Every line of the records that holds the word "chart" should be copied.

** Records shown follows **

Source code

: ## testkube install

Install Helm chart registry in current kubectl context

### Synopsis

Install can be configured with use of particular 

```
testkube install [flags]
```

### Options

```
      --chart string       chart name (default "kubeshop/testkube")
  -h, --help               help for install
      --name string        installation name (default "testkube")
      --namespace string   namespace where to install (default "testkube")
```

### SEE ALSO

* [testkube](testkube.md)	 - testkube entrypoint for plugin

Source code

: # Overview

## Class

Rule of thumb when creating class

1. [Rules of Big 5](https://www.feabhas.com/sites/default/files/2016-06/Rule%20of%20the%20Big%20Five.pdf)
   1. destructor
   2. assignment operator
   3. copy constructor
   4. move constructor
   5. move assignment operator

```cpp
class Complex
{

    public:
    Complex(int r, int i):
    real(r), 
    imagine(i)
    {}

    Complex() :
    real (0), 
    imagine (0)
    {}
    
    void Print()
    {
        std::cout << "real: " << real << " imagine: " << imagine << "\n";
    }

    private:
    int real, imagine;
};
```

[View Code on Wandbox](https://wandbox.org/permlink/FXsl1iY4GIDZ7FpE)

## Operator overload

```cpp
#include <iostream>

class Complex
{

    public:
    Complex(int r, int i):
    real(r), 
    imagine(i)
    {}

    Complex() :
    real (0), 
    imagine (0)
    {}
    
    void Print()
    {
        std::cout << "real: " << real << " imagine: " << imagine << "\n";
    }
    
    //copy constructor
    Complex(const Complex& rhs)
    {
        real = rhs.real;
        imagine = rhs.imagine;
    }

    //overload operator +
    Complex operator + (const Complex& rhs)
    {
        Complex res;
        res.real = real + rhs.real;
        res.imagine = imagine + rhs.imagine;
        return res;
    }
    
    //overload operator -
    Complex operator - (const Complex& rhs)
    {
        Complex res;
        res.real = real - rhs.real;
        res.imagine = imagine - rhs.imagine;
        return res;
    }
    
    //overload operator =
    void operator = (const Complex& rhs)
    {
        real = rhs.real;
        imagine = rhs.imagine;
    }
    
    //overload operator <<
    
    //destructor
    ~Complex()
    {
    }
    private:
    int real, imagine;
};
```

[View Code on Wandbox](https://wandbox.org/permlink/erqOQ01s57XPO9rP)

** End of Records shown **

_Result of this exercise_
Install Helm chart registry in current kubectl context
      --chart string       chart name (default "kubeshop/testkube")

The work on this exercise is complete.